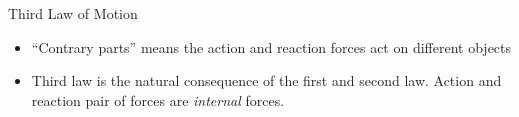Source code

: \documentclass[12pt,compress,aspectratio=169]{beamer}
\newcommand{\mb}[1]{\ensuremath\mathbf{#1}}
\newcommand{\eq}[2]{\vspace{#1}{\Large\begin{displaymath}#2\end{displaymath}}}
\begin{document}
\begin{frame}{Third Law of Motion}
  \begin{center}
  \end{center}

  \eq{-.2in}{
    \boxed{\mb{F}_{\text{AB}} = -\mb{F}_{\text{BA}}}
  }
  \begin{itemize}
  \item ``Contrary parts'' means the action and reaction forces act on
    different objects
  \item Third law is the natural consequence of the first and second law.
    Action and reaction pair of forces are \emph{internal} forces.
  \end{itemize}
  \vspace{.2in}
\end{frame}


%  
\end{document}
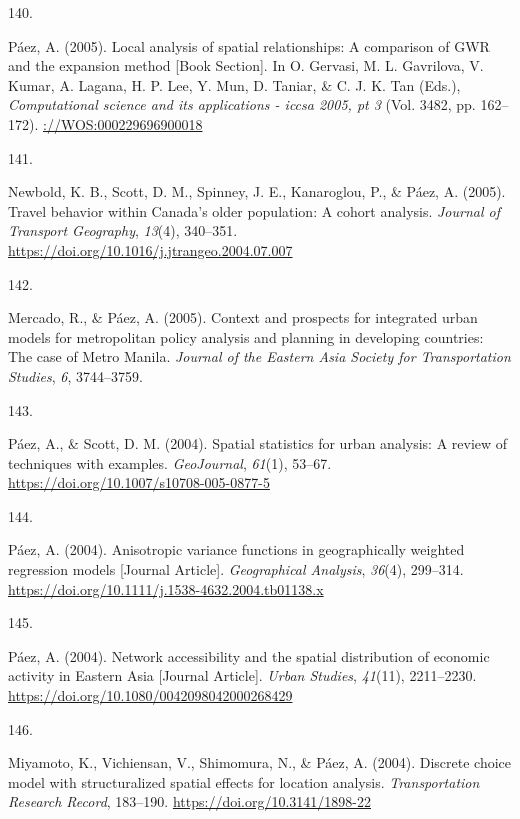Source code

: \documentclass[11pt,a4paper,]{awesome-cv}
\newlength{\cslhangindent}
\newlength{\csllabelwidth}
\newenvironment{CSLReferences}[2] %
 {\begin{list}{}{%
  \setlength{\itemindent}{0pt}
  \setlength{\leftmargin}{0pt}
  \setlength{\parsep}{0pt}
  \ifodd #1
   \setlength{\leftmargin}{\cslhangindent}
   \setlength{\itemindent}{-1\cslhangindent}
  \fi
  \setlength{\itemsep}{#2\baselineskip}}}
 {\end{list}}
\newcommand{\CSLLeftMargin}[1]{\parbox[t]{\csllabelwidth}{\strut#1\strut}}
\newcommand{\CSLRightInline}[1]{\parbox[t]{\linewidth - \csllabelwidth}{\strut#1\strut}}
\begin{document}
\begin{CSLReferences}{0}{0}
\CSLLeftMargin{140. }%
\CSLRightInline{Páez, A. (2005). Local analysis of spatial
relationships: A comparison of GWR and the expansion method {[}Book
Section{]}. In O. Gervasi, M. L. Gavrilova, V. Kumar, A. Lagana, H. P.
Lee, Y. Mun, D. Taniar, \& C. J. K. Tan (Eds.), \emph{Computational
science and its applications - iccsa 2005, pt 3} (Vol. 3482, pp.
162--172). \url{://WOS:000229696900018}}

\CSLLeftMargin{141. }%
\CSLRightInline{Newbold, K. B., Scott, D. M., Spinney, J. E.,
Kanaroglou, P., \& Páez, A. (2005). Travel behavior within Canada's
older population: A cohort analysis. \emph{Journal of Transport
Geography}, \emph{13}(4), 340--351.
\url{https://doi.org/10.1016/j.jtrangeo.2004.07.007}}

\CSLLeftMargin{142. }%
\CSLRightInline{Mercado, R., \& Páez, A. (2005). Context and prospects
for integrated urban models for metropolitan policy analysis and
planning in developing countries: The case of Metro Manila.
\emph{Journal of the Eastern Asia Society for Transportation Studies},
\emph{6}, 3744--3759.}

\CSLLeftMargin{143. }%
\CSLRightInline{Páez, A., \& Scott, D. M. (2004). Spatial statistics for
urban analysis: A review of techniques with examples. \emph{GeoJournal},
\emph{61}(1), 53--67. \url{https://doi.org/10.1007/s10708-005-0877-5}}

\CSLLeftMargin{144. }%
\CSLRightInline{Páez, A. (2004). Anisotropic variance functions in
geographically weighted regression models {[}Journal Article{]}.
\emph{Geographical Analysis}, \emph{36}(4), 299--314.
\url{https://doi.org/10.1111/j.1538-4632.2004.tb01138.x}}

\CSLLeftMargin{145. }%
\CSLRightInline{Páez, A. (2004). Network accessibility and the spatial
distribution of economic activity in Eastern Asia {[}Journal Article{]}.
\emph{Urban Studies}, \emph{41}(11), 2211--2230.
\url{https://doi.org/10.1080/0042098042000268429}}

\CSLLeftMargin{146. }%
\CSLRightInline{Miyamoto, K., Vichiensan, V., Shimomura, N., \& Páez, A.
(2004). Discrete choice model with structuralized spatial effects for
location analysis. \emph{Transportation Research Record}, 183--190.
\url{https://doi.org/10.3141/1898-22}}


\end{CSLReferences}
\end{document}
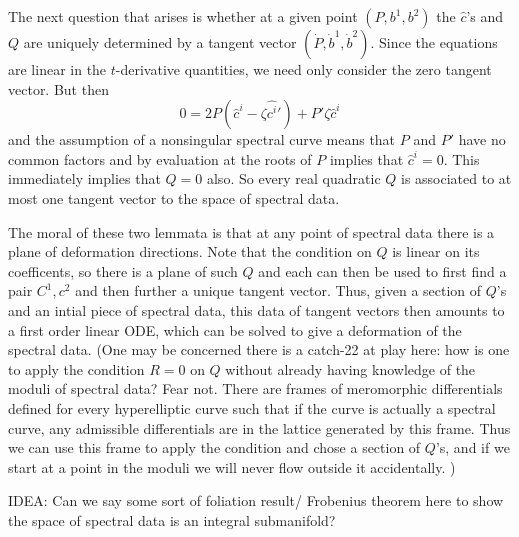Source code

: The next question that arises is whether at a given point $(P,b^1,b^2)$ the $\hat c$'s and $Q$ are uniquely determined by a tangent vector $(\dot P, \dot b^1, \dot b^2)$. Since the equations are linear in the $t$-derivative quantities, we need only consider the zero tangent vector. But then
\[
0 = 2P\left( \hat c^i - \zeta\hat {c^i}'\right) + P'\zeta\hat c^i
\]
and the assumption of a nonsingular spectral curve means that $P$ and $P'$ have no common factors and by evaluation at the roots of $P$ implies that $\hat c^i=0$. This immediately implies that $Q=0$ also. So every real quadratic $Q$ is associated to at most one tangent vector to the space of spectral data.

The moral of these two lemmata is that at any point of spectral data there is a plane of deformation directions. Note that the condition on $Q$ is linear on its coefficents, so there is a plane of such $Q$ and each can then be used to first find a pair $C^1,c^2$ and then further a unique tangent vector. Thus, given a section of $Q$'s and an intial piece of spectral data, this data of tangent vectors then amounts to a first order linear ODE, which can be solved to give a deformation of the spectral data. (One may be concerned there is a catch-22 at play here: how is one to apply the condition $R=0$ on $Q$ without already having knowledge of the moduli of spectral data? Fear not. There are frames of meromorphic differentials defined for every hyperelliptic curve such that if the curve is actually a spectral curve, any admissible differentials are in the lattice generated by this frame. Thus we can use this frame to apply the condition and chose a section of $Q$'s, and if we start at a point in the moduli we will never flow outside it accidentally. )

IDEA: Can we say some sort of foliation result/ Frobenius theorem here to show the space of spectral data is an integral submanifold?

---

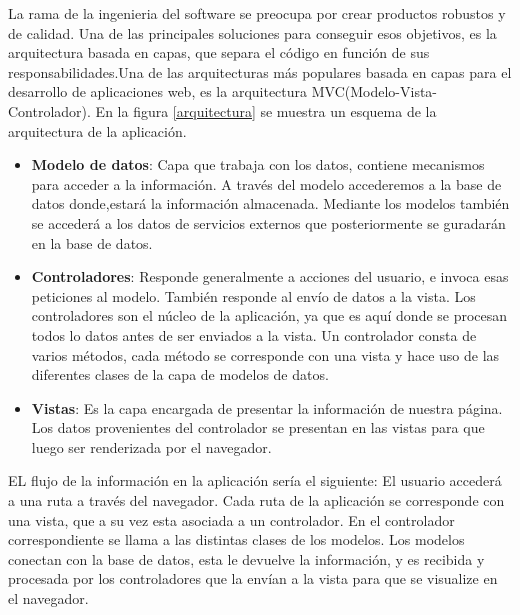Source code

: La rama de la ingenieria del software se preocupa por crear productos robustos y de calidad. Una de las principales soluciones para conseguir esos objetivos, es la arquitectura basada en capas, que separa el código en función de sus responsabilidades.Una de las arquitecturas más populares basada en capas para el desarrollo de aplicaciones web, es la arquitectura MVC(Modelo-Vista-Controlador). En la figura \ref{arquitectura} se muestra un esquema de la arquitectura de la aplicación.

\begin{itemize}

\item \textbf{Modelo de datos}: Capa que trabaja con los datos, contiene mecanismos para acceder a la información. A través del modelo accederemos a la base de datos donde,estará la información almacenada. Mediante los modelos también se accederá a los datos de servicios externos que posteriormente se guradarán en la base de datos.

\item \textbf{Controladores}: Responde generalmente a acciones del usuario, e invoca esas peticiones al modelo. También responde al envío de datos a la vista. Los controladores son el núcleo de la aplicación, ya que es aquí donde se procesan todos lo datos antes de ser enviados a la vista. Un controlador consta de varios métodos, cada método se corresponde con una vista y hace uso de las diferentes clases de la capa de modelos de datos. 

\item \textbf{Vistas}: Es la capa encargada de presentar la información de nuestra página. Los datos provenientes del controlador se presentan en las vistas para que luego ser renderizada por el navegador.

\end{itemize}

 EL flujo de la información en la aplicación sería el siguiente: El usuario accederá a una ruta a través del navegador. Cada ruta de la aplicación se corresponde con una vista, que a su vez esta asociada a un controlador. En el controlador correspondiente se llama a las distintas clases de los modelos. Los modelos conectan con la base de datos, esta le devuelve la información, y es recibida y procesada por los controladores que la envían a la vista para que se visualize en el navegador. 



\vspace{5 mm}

...

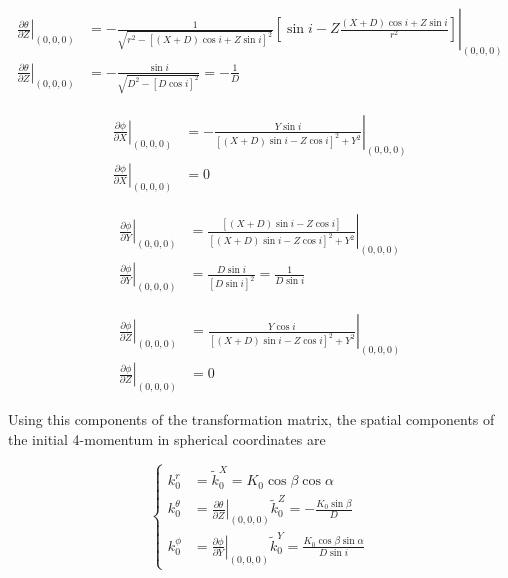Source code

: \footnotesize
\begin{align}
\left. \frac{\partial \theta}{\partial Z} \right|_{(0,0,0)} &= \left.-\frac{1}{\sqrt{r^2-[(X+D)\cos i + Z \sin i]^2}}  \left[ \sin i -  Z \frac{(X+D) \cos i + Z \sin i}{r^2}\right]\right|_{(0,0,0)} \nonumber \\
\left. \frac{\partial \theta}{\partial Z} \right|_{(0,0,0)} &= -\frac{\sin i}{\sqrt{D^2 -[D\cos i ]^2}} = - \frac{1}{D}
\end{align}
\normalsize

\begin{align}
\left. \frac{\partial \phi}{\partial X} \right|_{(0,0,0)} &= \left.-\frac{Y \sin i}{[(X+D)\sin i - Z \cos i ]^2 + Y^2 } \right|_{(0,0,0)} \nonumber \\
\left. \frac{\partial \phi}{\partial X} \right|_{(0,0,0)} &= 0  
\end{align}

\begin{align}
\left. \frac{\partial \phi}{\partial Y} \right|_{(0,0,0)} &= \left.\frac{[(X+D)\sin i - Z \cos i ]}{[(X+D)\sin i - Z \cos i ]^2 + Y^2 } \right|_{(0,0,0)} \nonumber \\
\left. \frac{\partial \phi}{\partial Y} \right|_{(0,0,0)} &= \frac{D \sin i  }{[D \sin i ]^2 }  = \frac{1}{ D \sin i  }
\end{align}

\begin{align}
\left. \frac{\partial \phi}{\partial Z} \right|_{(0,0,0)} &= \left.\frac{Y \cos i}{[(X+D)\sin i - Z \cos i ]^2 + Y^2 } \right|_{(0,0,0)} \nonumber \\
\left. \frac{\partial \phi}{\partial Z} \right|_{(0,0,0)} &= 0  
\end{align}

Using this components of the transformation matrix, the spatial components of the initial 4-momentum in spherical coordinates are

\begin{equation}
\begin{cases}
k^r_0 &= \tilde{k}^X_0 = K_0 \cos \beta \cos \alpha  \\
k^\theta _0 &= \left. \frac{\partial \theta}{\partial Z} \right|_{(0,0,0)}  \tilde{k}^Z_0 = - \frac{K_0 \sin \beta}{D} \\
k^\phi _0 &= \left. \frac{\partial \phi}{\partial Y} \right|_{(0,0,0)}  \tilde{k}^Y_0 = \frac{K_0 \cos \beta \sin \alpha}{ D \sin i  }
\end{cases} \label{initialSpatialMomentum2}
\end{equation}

> DIRECTIONS: Wherever the string "strut" occurs in the entries, copy that whole line.

> RESPONSE FOR THIS EXERCISE:
\newcommand{\CSLLeftMargin}[1]{\parbox[t]{\csllabelwidth}{\strut#1\strut}}
\newcommand{\CSLRightInline}[1]{\parbox[t]{\linewidth - \csllabelwidth}{\strut#1\strut}}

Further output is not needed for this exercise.